第三部分：將數據與模型進行輸入，使用bacth_size獲得loss和grads，使用grads對參數params進行更新，使用驗證集數據來判別准確率，返回驗證集最好的參數集

第一步：獲得輸入字典中的各個參數值，如果不存在就使用默認值，多出來的參數值就報錯，使用hasattr判斷.py文件中是否有這個名字的函數,使用getattr將函數對應的功能復制給函數名

第二步：進行參數的初始化操作，比如epoch=0，以及一些loss和accuracy的列表，因為要進行動量梯度化，因此對學習率做一個參數名和學習率對應的字典

第三步：進行模型的參數訓練，使用num_sample / batch_size計算一個epoch循環的次數，使用epoch*every_epoch，計算所有的循環次數

第四步：循環，進行參數的更新：

第一步：從樣本中，隨機選擇batch_size個序列號，獲得一個batch_size的訓練數據和標簽值

第二步：帶入到model.loss函數中計算loss和grads

第三步：使用動量梯度下降v = 0.9*v - 學習率*dw， w = w + v 進行參數更新，同時返回w和v，對數據中的w和v進行更新

第五步：每循環一個epoch，學習率*0.9，降低一次，每次循環epoch計算一次訓練集和驗證集的准確率，使用model.loss，對於返回的score值，使用

(y == np.argmax(scores)).mean() 計算准確率

第六步：對於驗證集結果比最好驗證集結果要好的參數集，進行保存，在循環的末尾，將其賦值給當前的params

代碼：
主函數：Solver.py

import numpy as np

import optim


class Solver(object):
  """
  A Solver encapsulates all the logic necessary for training classification
  models. The Solver performs stochastic gradient descent using different
  update rules defined in optim.py.

  The solver accepts both training and validataion data and labels so it can
  periodically check classification accuracy on both training and validation
  data to watch out for overfitting.

  To train a model, you will first construct a Solver instance, passing the
  model, dataset, and various optoins (learning rate, batch size, etc) to the
  constructor. You will then call the train() method to run the optimization
  procedure and train the model.
  
  After the train() method returns, model.params will contain the parameters
  that performed best on the validation set over the course of training.
  In addition, the instance variable solver.loss_history will contain a list
  of all losses encountered during training and the instance variables
  solver.train_acc_history and solver.val_acc_history will be lists containing
  the accuracies of the model on the training and validation set at each epoch.
  
  Example usage might look something like this:
  
  data = {
    'X_train': # training data
    'y_train': # training labels
    'X_val': # validation data
    'X_train': # validation labels
  }
  model = MyAwesomeModel(hidden_size=100, reg=10)
  solver = Solver(model, data,
                  update_rule='sgd',
                  optim_config={
                    'learning_rate': 1e-3,
                  },
                  lr_decay=0.95,
                  num_epochs=10, batch_size=100,
                  print_every=100)
  solver.train()


  A Solver works on a model object that must conform to the following API:

  - model.params must be a dictionary mapping string parameter names to numpy
    arrays containing parameter values.

  - model.loss(X, y) must be a function that computes training-time loss and
    gradients, and test-time classification scores, with the following inputs
    and outputs:

    Inputs:
    - X: Array giving a minibatch of input data of shape (N, d_1, ..., d_k)
    - y: Array of labels, of shape (N,) giving labels for X where y[i] is the
      label for X[i].

    Returns:
    If y is None, run a test-time forward pass and return:
    - scores: Array of shape (N, C) giving classification scores for X where
      scores[i, c] gives the score of class c for X[i].

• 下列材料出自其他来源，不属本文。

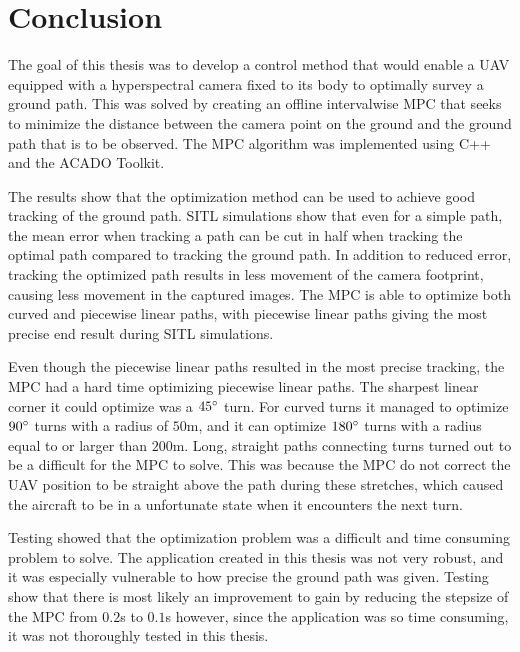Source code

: \chapter{Conclusion}

The goal of this thesis was to develop a control method that would enable a UAV equipped with a hyperspectral camera fixed to its body to optimally survey a ground path. This was solved by creating an offline intervalwise MPC that seeks to minimize the distance between the camera point on the ground and the ground path that is to be observed. The MPC algorithm was implemented using C++ and the ACADO Toolkit.

The results show that the optimization method can be used to achieve good tracking of the ground path. SITL simulations show that even for a simple path, the mean error when tracking a path can be cut in half when tracking the optimal path compared to tracking the ground path. In addition to reduced error, tracking the optimized path results in less movement of the camera footprint, causing less movement in the captured images. The MPC is able to optimize both curved and piecewise linear paths, with piecewise linear paths giving the most precise end result during SITL simulations.

Even though the piecewise linear paths resulted in the most precise tracking, the MPC had a hard time optimizing piecewise linear paths. The sharpest linear corner it could optimize was a $45\degree$ turn. For curved turns it managed to optimize $90\degree$ turns with a radius of $50$m, and it can optimize $180\degree$ turns with a radius equal to or larger than $200$m. Long, straight paths connecting turns turned out to be a difficult for the MPC to solve. This was because the MPC do not correct the UAV position to be straight above the path during these stretches, which caused the aircraft to be in a unfortunate state when it encounters the next turn.

Testing showed that the optimization problem was a difficult and time consuming problem to solve. The application created in this thesis was not very robust, and it was especially vulnerable to how precise the ground path was given. Testing show that there is most likely an improvement to gain by reducing the stepsize of the MPC from $0.2$s to $0.1$s however, since the application was so time consuming, it was not thoroughly tested in this thesis.


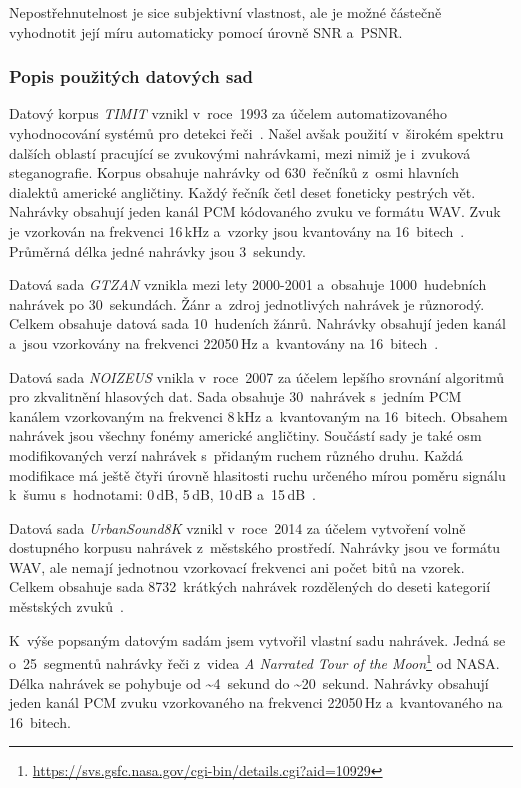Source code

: \noindent Nepostřehnutelnost je sice subjektivní vlastnost, ale je možné
částečně vyhodnotit její míru automaticky pomocí úrovně SNR a~PSNR.

\subsubsection{Popis použitých datových sad}
\label{ssub:dataset-descriptions}

Datový korpus \textit{TIMIT} vznikl v~roce~1993 za účelem automatizovaného
vyhodnocování systémů pro detekci řeči~\cite{Garofolo1993}. Našel avšak použití
v~širokém spektru dalších oblastí pracující se zvukovými nahrávkami, mezi nimiž
je i~zvuková steganografie. Korpus obsahuje nahrávky od 630~řečníků z~osmi
hlavních dialektů americké angličtiny. Každý řečník četl deset foneticky
pestrých vět. Nahrávky obsahují jeden kanál PCM kódovaného zvuku ve formátu
WAV. Zvuk je vzorkován na frekvenci 16\,kHz a~vzorky jsou kvantovány na
16~bitech~\cite{Garofolo1993}. Průměrná délka jedné nahrávky jsou 3~sekundy.

Datová sada \textit{GTZAN} vznikla mezi lety 2000-2001 a~obsahuje
1000~hudebních nahrávek po 30~sekundách. Žánr a~zdroj jednotlivých nahrávek je
různorodý. Celkem obsahuje datová sada 10~hudeních žánrů. Nahrávky obsahují
jeden kanál a~jsou vzorkovány na frekvenci 22050\,Hz a~kvantovány na
16~bitech~\cite{Tzanetakis2001}.

Datová sada \textit{NOIZEUS} vnikla v~roce~2007 za účelem lepšího srovnání
algoritmů pro zkvalitnění hlasových dat. Sada obsahuje 30~nahrávek s~jedním PCM
kanálem vzorkovaným na frekvenci 8\,kHz a~kvantovaným na 16~bitech. Obsahem
nahrávek jsou všechny fonémy americké angličtiny. Součástí sady je také osm
modifikovaných verzí nahrávek s~přidaným ruchem různého druhu. Každá modifikace
má ještě čtyři úrovně hlasitosti ruchu určeného mírou poměru signálu k~šumu
s~hodnotami: 0\,dB, 5\,dB, 10\,dB a~15\,dB~\cite{Hu2006}.

Datová sada \textit{UrbanSound8K} vznikl v~roce~2014 za účelem vytvoření volně
dostupného korpusu nahrávek z~městského prostředí. Nahrávky jsou ve formátu
WAV, ale nemají jednotnou vzorkovací frekvenci ani počet bitů na vzorek. Celkem
obsahuje sada 8732~krátkých nahrávek rozdělených do deseti kategorií městských
zvuků~\cite{Salamon2014}.

K~výše popsaným datovým sadám jsem vytvořil vlastní sadu nahrávek. Jedná se
o~25~segmentů nahrávky řeči z~videa \textit{A Narrated Tour of the
Moon}\footnote{\url{https://svs.gsfc.nasa.gov/cgi-bin/details.cgi?aid=10929}}
od NASA. Délka nahrávek se pohybuje od \textasciitilde4~sekund do
\textasciitilde20~sekund. Nahrávky obsahují jeden kanál PCM zvuku vzorkovaného
na frekvenci 22050\,Hz a~kvantovaného na 16~bitech.

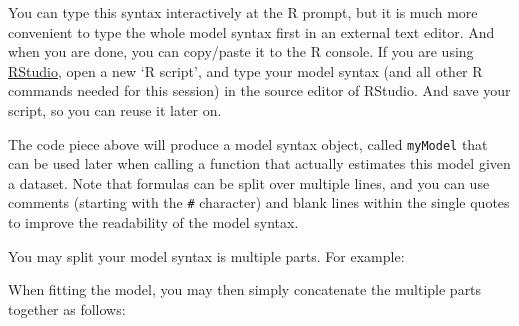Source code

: You can type this syntax interactively at the R prompt, but it is much
more convenient to type the whole model syntax first in an external text
editor. And when you are done, you can copy/paste it to the R console.
If you are using \href{http://www.rstudio.com/}{RStudio}, open a new `R
script', and type your model syntax (and all other R commands needed for
this session) in the source editor of RStudio. And save your script, so
you can reuse it later on.

The code piece above will produce a model syntax object, called
\texttt{myModel} that can be used later when calling a function that
actually estimates this model given a dataset. Note that formulas can be
split over multiple lines, and you can use comments (starting with the
\texttt{\#} character) and blank lines within the single quotes to
improve the readability of the model syntax.

You may split your model syntax is multiple parts. For example:

\begin{Shaded}
\begin{Highlighting}[]
\OtherTok{\textless{}{-}} 
\StringTok{         \textquotesingle{}}
\OtherTok{\textless{}{-}} 
\StringTok{         \textquotesingle{}}
\end{Highlighting}
\end{Shaded}

When fitting the model, you may then simply concatenate the multiple
parts together as follows:

\begin{Shaded}
\begin{Highlighting}[]
\OtherTok{\textless{}{-}} \NormalTok{(} 
\end{Highlighting}
\end{Shaded}

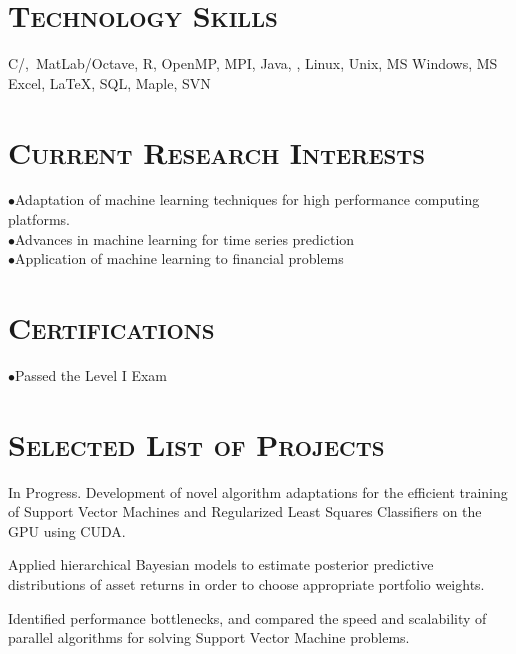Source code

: \begin{resume}
\section{\textsc{Technology Skills}}
C/\Cplusplus,\ MatLab/Octave, R, OpenMP, MPI, Java, \CSharp, Linux, Unix, MS Windows, MS Excel, \LaTeX, SQL, Maple, SVN

\section{\textsc{Current Research Interests}}
$\bullet$Adaptation of machine learning techniques for high performance computing platforms. \\
$\bullet$Advances in machine learning for time series prediction \\
$\bullet$Application of machine learning to financial problems

\section{\textsc{Certifications}}
                 
\dates{}
\begin{position}
$\bullet$Passed the Level I Exam \\

\end{position}


\section{\textsc{Selected List of Projects}}
\begin{position}
In Progress. Development of novel algorithm adaptations for the efficient training of Support Vector Machines and Regularized Least Squares Classifiers on the GPU using CUDA.
\end{position}

\begin{position}
Applied hierarchical Bayesian models to estimate posterior predictive distributions of asset returns in order to choose appropriate portfolio weights.
\end{position}

\begin{position}
Identified performance bottlenecks, and compared the speed and scalability of parallel algorithms for solving Support Vector Machine problems.
\end{position}	


\end{resume}
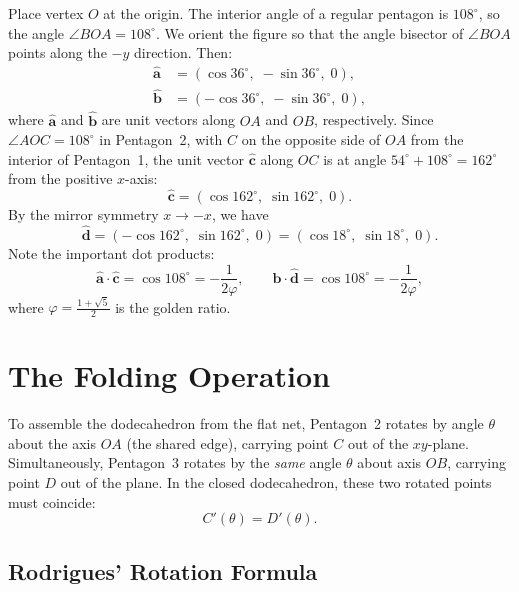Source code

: \documentclass[11pt,a4paper]{article}
\newcommand{\uv}[1]{\hat{\mathbf{#1}}}
\theoremstyle{definition}
\begin{document}
Place vertex $O$ at the origin. The interior angle of a regular pentagon is
$108^\circ$, so the angle $\angle BOA = 108^\circ$. We orient the figure so that
the angle bisector of $\angle BOA$ points along the $-y$ direction. Then:
\begin{align}
  \uv{a} &= (\cos 36^\circ,\; -\sin 36^\circ,\; 0), \label{eq:ahat}\\
  \uv{b} &= (-\cos 36^\circ,\; -\sin 36^\circ,\; 0), \label{eq:bhat}
\end{align}
where $\uv{a}$ and $\uv{b}$ are unit vectors along $OA$ and $OB$, respectively.
Since $\angle AOC = 108^\circ$ in Pentagon~2, with $C$ on the opposite side of $OA$
from the interior of Pentagon~1, the unit vector $\uv{c}$ along $OC$ is at angle
$54^\circ + 108^\circ = 162^\circ$ from the positive $x$-axis:
\begin{equation}
  \uv{c} = (\cos 162^\circ,\; \sin 162^\circ,\; 0).
  \label{eq:chat}
\end{equation}
By the mirror symmetry $x \to -x$, we have
\begin{equation}
  \uv{d} = (-\cos 162^\circ,\; \sin 162^\circ,\; 0) = (\cos 18^\circ,\; \sin 18^\circ,\; 0).
  \label{eq:dhat}
\end{equation}
Note the important dot products:
\begin{equation}
  \uv{a} \cdot \uv{c} = \cos 108^\circ = -\frac{1}{2\varphi}, \qquad
  \uv{b} \cdot \uv{d} = \cos 108^\circ = -\frac{1}{2\varphi},
  \label{eq:dotprods}
\end{equation}
where $\varphi = \frac{1+\sqrt{5}}{2}$ is the golden ratio.

\section{The Folding Operation}

To assemble the dodecahedron from the flat net, Pentagon~2 rotates by angle
$\theta$ about the axis $OA$ (the shared edge), carrying point $C$ out of the
$xy$-plane. Simultaneously, Pentagon~3 rotates by the \emph{same} angle $\theta$
about axis $OB$, carrying point $D$ out of the plane. In the closed dodecahedron,
these two rotated points must coincide:
\[
  C'(\theta) = D'(\theta).
\]

\subsection{Rodrigues' Rotation Formula}
\end{document}
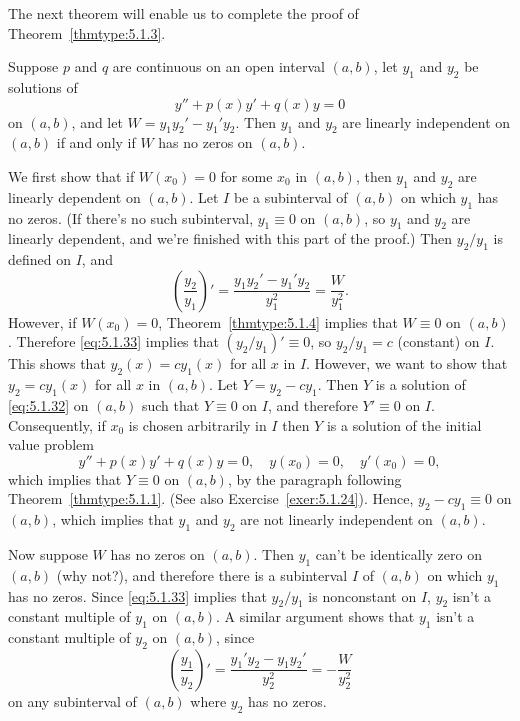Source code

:The next theorem will enable us to complete the proof of Theorem~\ref{thmtype:5.1.3}.

\begin{theorem}
  \color{blue}
  \label{thmtype:5.1.5} Suppose $p$ and $q$ are continuous on an open interval $(a,b)$, let $y_{1}$
  and $y_{2}$ be solutions of
  \begin{equation}
    \label{eq:5.1.32}y''+p(x)y'+q(x)y=0
  \end{equation}
  on $(a,b)$, and let $W=y_{1}y_{2}'-y_{1}'y_{2}$. Then $y_{1}$ and $y_{2}$ are linearly independent
  on $(a,b)$ if and only if $W$ has no zeros on $(a,b)$.
\end{theorem}

\proof We first show that if $W(x_{0})=0$ for some $x_{0}$ in $(a,b)$, then $y_{1}$ and $y_{2}$ are
linearly dependent on $(a,b)$. Let $I$ be a subinterval of $(a,b)$ on which $y_{1}$ has no zeros.
(If there's no such subinterval, $y_{1}\equiv0$ on $(a,b)$, so $y_{1}$ and $y_{2}$ are linearly
dependent, and we're finished with this part of the proof.) Then $y_{2}/y_{1}$ is defined on $I$,
and
\begin{equation}
  \label{eq:5.1.33}\left(\frac{y_{2}}{y_{1}}\right)'=\frac{y_{1}y_{2}'-y_{1}'y_{2}}{y_{1}^{2}}=\frac{W}{y_{1}^{2}}.
\end{equation}
However, if $W(x_{0})=0$, Theorem~\ref{thmtype:5.1.4} implies that $W\equiv0$ on $(a,b)$. Therefore
\eqref{eq:5.1.33} implies that $(y_{2}/y_{1})'\equiv0$, so $y_{2}/y_{1}=c$ (constant) on $I$. This
shows that $y_{2}(x)=cy_{1}(x)$ for all $x$ in $I$. However, we want to show that $y_{2}=cy_{1}(x)$
for all $x$ in $(a,b)$. Let $Y=y_{2}-cy_{1}$. Then $Y$ is a solution of \eqref{eq:5.1.32} on $(a,b)$
such that $Y\equiv0$ on $I$, and therefore $Y'\equiv0$ on $I$. Consequently, if $x_{0}$ is chosen
arbitrarily in $I$ then $Y$ is a solution of the initial value problem
\[
  y''+p(x)y'+q(x)y=0,\quad y(x_{0})=0,\quad y'(x_{0})=0,
\]
which implies that $Y\equiv0$ on $(a,b)$, by the paragraph following Theorem~\ref{thmtype:5.1.1}.
(See also Exercise~\ref{exer:5.1.24}). Hence, $y_{2}-cy_{1}\equiv0$ on $(a,b)$, which implies that
$y_{1}$ and $y_{2}$ are not linearly independent on $(a,b)$.

Now suppose $W$ has no zeros on $(a,b)$. Then $y_{1}$ can't be identically zero on $(a,b)$ (why
not?), and therefore there is a subinterval $I$ of $(a,b)$ on which $y_{1}$ has no zeros. Since
\eqref{eq:5.1.33} implies that $y_{2}/y_{1}$ is nonconstant on $I$, $y_{2}$ isn't a constant
multiple of $y_{1}$ on $(a,b)$. A similar argument shows that $y_{1}$ isn't a constant multiple of
$y_{2}$ on $(a,b)$, since
\[
  \left(\frac{y_{1}}{y_{2}}\right)'=\frac{y_{1}'y_{2}-y_{1}y_{2}'}{y_{2}^{2}}=-\frac{W}{y_{2}^{2}}
\]
on any subinterval of $(a,b)$ where $y_{2}$ has no zeros. \bbox

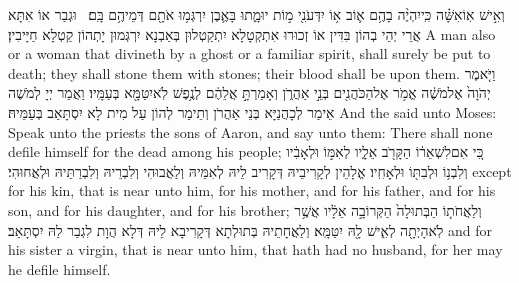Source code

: {וְאִ֣ישׁ אֽוֹ\maqqaf אִשָּׁ֗ה כִּֽי\maqqaf יִהְיֶ֨ה בָהֶ֥ם א֛וֹב א֥וֹ יִדְּעֹנִ֖י מ֣וֹת יוּמָ֑תוּ בָּאֶ֛בֶן יִרְגְּמ֥וּ אֹתָ֖ם דְּמֵיהֶ֥ם בָּֽם׃ \petucha }
{וּגְבַר אוֹ אִתָּא אֲרֵי יְהֵי בְהוֹן בִּדִּין אוֹ זְכוּרוּ אִתְקְטָלָא יִתְקַטְלוּן בְּאַבְנָא יִרְגְּמוּן יָתְהוֹן קַטְלָא חַיָּיבִין׃}
{A man also or a woman that divineth by a ghost or a familiar spirit, shall surely be put to death; they shall stone them with stones; their blood shall be upon them.}{}
\newperek
{}
{וַיֹּ֤אמֶר יְהֹוָה֙ אֶל\maqqaf מֹשֶׁ֔ה אֱמֹ֥ר אֶל\maqqaf הַכֹּהֲנִ֖ים בְּנֵ֣י אַהֲרֹ֑ן וְאָמַרְתָּ֣ אֲלֵהֶ֔ם לְנֶ֥פֶשׁ לֹֽא\maqqaf יִטַּמָּ֖א בְּעַמָּֽיו׃}
{וַאֲמַר יְיָ לְמֹשֶׁה אֵימַר לְכָהֲנַיָּא בְּנֵי אַהֲרֹן וְתֵימַר לְהוֹן עַל מִית לָא יִסְתָּאַב בְּעַמֵּיהּ׃}
{And the \lord\space said unto Moses: Speak unto the priests the sons of Aaron, and say unto them: There shall none defile himself for the dead among his people;}{}
{כִּ֚י אִם\maqqaf לִשְׁאֵר֔וֹ הַקָּרֹ֖ב אֵלָ֑יו לְאִמּ֣וֹ וּלְאָבִ֔יו וְלִבְנ֥וֹ וּלְבִתּ֖וֹ וּלְאָחִֽיו׃}
{אֱלָהֵין לְקָרִיבֵיהּ דְּקָרִיב לֵיהּ לְאִמֵּיהּ וְלַאֲבוּהִי וְלִבְרֵיהּ וְלִבְרַתֵּיהּ וּלְאֲחוּהִי׃}
{except for his kin, that is near unto him, for his mother, and for his father, and for his son, and for his daughter, and for his brother;}{}
{וְלַאֲחֹת֤וֹ הַבְּתוּלָה֙ הַקְּרוֹבָ֣ה אֵלָ֔יו אֲשֶׁ֥ר לֹֽא\maqqaf הָיְתָ֖ה לְאִ֑ישׁ לָ֖הּ יִטַּמָּֽא׃}
{וְלַאֲחָתֵיהּ בְּתוּלְתָא דְּקָרִיבָא לֵיהּ דְּלָא הֲוָת לִגְבַר לַהּ יִסְתָּאַב׃}
{and for his sister a virgin, that is near unto him, that hath had no husband, for her may he defile himself.}{}
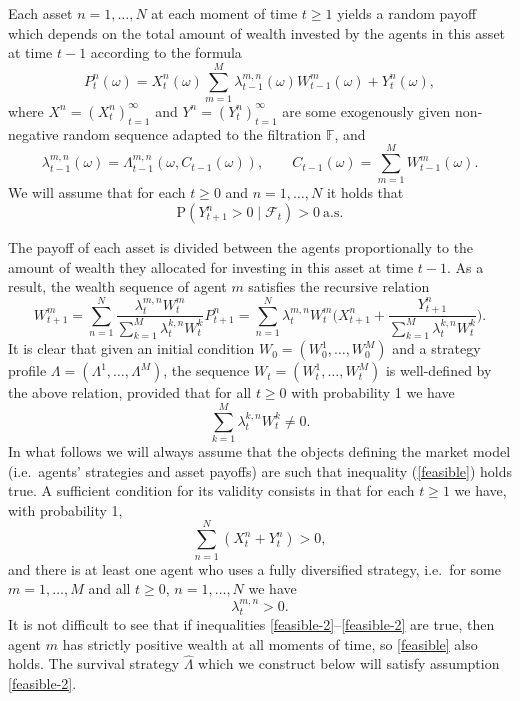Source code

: \documentclass[a4paper,11pt,english]{article}
\theoremstyle{definition}
\renewcommand{\hat}{\widehat}
\renewcommand{\P}{\mathrm{P}}
\newcommand{\F}{\mathcal{F}}
\begin{document}
Each asset $n=1,\ldots,N$ at each moment of time $t\ge 1$ yields a random
payoff which depends on the total amount of wealth invested by the agents in
this asset at time $t-1$ according to the formula
\begin{equation}
P_t^n(\omega) = X_t^n(\omega) \sum_{m=1}^M
\lambda_{t-1}^{m,n}(\omega)W_{t-1}^m(\omega) + Y_t^n(\omega),\label{P}
\end{equation}
where $X^n = (X_t^n)_{t=1}^\infty$ and $Y^n = (Y_t^n)_{t=1}^\infty$ are some exogenously
given non-negative random sequence adapted to the filtration $\mathbb{F}$, and
\[
\lambda_{t-1}^{m,n}(\omega) = \Lambda_{t-1}^{m,n}(\omega,
C_{t-1}(\omega)),\qquad C_{t-1}(\omega) = \sum_{m=1}^M W_{t-1}^m(\omega).
\]
We will assume that for each $t\ge 0$ and
$n=1,\ldots,N$ it holds that
\begin{equation}
\P(Y_{t+1}^n >0 \mid \F_t) >0\ \text{a.s.}\label{Y-positive}
\end{equation}

The payoff of each asset is divided between the agents proportionally to the amount of
wealth they allocated for investing in this asset at time $t-1$. As a result, the wealth
sequence of agent $m$ satisfies the recursive relation
\begin{equation}
W_{t+1}^m = \sum_{n=1}^N \frac{\lambda_t^{m,n} W_t^m}{\sum_{k=1}^M
\lambda_t^{k,n} W_t^k} P_{t+1}^n = \sum_{n=1}^N\lambda_t^{m,n} W_t^m
\biggl(X_{t+1}^n + \frac{Y_{t+1}^n}{\sum_{k=1}^M \lambda_t^{k,n} W_t^k}
\biggr).\label{capital}
\end{equation}
It is clear that given an initial condition $W_0=(W_0^1,\ldots,W_0^M)$ and a
strategy profile $\Lambda=(\Lambda^1,\ldots,\Lambda^M)$, the sequence
$W_t=(W_t^1,\ldots,W_t^M)$ is well-defined by the above relation, provided
that for all $t \ge 0$ with probability 1 we have
\begin{equation}
\sum_{k=1}^M \lambda_t^{k,n} W_t^k \neq 0.\label{feasible}
\end{equation}
In what follows we will always assume that the objects defining the
market model (i.e.\ agents' strategies and asset payoffs) are such
that inequality (\ref{feasible}) holds true. A  sufficient condition for its
validity consists in that for each $t\ge 1$ we have, with probability 1,
\begin{equation}
\label{feasible-2}
\sum_{n=1}^N (X_t^n + Y_t^n) >0,
\end{equation}
and there is at least one agent who uses a fully diversified strategy, i.e.\
for some $m=1,\ldots,M$ and all $t\ge 0$, $n=1,\ldots, N$ we have
\begin{equation}
\label{feasible-2}
\lambda_t^{m,n} > 0.
\end{equation}
It is not difficult to see that if inequalities
\eqref{feasible-2}--\eqref{feasible-2} are true, then agent $m$ has 
strictly positive wealth at all moments of time, so \eqref{feasible} also
holds. The survival strategy $\hat\Lambda$ which we construct below will
satisfy assumption \eqref{feasible-2}.
\end{document}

    If y is not None, run a training time forward and backward pass and return
    a tuple of:
    - loss: Scalar giving the loss
    - grads: Dictionary with the same keys as self.params mapping parameter
      names to gradients of the loss with respect to those parameters.
  """

  def __init__(self, model, data, **kwargs):
    """
    Construct a new Solver instance.
    
    Required arguments:
    - model: A model object conforming to the API described above
    - data: A dictionary of training and validation data with the following:
      'X_train': Array of shape (N_train, d_1, ..., d_k) giving training images
      'X_val': Array of shape (N_val, d_1, ..., d_k) giving validation images
      'y_train': Array of shape (N_train,) giving labels for training images
      'y_val': Array of shape (N_val,) giving labels for validation images
      
    Optional arguments:
    - update_rule: A string giving the name of an update rule in optim.py.
      Default is 'sgd'.
    - optim_config: A dictionary containing hyperparameters that will be
      passed to the chosen update rule. Each update rule requires different
      hyperparameters (see optim.py) but all update rules require a
      'learning_rate' parameter so that should always be present.
    - lr_decay: A scalar for learning rate decay; after each epoch the learning
      rate is multiplied by this value.
    - batch_size: Size of minibatches used to compute loss and gradient during
      training.
    - num_epochs: The number of epochs to run for during training.
    - print_every: Integer; training losses will be printed every print_every
      iterations.
    - verbose: Boolean; if set to false then no output will be printed during
      training.
    """
    # 第一步：樣本的初始化，並獲得輸入的字典的參數，使用pop來獲得參數值, 使用hasattr判斷函數是否存在
    # 使用getattr獲得函數功能的函數名
    self.model = model
    self.X_train = data['X_train']
    self.y_train = data['y_train']
    self.X_val = data['X_val']
    self.y_val = data['y_val']
    
    # Unpack keyword arguments
    # .pop表示的如果不傳入的話，就使用當前值做替代
    self.update_rule = kwargs.pop('update_rule', 'sgd')
    self.optim_config = kwargs.pop('optim_config', {})
    self.lr_decay = kwargs.pop('lr_decay', 1.0)
    self.batch_size = kwargs.pop('batch_size', 100)
    self.num_epochs = kwargs.pop('num_epochs', 10)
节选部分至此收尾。